### What you will do
The lines to reproduce run from the one containing "Scraped images are" through the final line of the entries; write them out exactly and add nothing.
━━━ Excerpted data
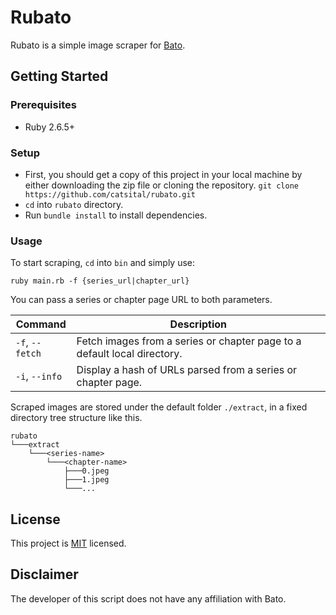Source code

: # Rubato
Rubato is a simple image scraper for [Bato](https://bato.to).

## Getting Started

### Prerequisites
* Ruby 2.6.5+

### Setup
* First, you should get a copy of this project in your local machine by either downloading the zip file or cloning the repository. `git clone https://github.com/catsital/rubato.git`
* `cd` into `rubato` directory.
* Run `bundle install` to install dependencies.


### Usage
To start scraping, `cd` into `bin` and simply use:
```
ruby main.rb -f {series_url|chapter_url}
```
You can pass a series or chapter page URL to both parameters.

|Command         |Description                                                                         |
|----------------|------------------------------------------------------------------------------------|
|`-f`, `--fetch`  | Fetch images from a series or chapter page to a default local directory.           |
|`-i`, `--info`   | Display a hash of URLs parsed from a series or chapter page.                 |

Scraped images are stored under the default folder `./extract`, in a fixed directory tree structure like this.
```
rubato
└───extract
    └───<series-name>
        └───<chapter-name>
            ├───0.jpeg
            ├───1.jpeg
            └───...
```

## License

This project is [MIT](https://opensource.org/licenses/MIT) licensed.

## Disclaimer

The developer of this script does not have any affiliation with Bato.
━━━━━━
### Written answer
Scraped images are stored under the default folder `./extract`, in a fixed directory tree structure like this.
```
rubato
└───extract
    └───<series-name>
        └───<chapter-name>
            ├───0.jpeg
            ├───1.jpeg
            └───...
```

## License

This project is [MIT](https://opensource.org/licenses/MIT) licensed.

## Disclaimer

The developer of this script does not have any affiliation with Bato.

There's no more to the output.